= Beginning of Section =

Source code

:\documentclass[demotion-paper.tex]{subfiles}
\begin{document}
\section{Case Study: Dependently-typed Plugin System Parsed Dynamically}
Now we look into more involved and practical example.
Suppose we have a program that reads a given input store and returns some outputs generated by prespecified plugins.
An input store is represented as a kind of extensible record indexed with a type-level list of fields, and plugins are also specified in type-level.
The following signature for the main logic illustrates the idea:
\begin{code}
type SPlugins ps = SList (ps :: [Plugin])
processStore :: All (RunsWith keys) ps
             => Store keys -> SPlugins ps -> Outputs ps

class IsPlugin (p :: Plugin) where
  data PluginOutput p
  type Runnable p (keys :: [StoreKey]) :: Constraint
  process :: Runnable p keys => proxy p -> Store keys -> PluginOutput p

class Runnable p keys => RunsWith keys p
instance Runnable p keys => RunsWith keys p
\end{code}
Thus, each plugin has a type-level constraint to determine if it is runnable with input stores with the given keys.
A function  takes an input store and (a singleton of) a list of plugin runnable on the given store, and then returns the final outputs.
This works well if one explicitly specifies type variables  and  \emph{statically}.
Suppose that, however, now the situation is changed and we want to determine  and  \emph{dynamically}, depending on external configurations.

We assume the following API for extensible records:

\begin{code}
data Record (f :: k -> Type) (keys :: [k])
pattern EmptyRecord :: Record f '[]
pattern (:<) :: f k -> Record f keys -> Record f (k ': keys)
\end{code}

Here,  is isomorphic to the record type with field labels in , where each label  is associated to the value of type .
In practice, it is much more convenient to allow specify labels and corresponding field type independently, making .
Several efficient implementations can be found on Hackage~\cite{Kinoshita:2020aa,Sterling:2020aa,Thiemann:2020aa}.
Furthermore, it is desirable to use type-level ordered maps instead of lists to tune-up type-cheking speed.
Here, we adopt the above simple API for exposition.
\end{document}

= End of Section =

Task requirements |
Taking care to match every character, output all of the entries above.

Response |
Source code

:\documentclass[demotion-paper.tex]{subfiles}
\begin{document}
\section{Case Study: Dependently-typed Plugin System Parsed Dynamically}
Now we look into more involved and practical example.
Suppose we have a program that reads a given input store and returns some outputs generated by prespecified plugins.
An input store is represented as a kind of extensible record indexed with a type-level list of fields, and plugins are also specified in type-level.
The following signature for the main logic illustrates the idea:
\begin{code}
type SPlugins ps = SList (ps :: [Plugin])
processStore :: All (RunsWith keys) ps
             => Store keys -> SPlugins ps -> Outputs ps

class IsPlugin (p :: Plugin) where
  data PluginOutput p
  type Runnable p (keys :: [StoreKey]) :: Constraint
  process :: Runnable p keys => proxy p -> Store keys -> PluginOutput p

class Runnable p keys => RunsWith keys p
instance Runnable p keys => RunsWith keys p
\end{code}
Thus, each plugin has a type-level constraint to determine if it is runnable with input stores with the given keys.
A function  takes an input store and (a singleton of) a list of plugin runnable on the given store, and then returns the final outputs.
This works well if one explicitly specifies type variables  and  \emph{statically}.
Suppose that, however, now the situation is changed and we want to determine  and  \emph{dynamically}, depending on external configurations.

We assume the following API for extensible records:

\begin{code}
data Record (f :: k -> Type) (keys :: [k])
pattern EmptyRecord :: Record f '[]
pattern (:<) :: f k -> Record f keys -> Record f (k ': keys)
\end{code}

Here,  is isomorphic to the record type with field labels in , where each label  is associated to the value of type .
In practice, it is much more convenient to allow specify labels and corresponding field type independently, making .
Several efficient implementations can be found on Hackage~\cite{Kinoshita:2020aa,Sterling:2020aa,Thiemann:2020aa}.
Furthermore, it is desirable to use type-level ordered maps instead of lists to tune-up type-cheking speed.
Here, we adopt the above simple API for exposition.
\end{document}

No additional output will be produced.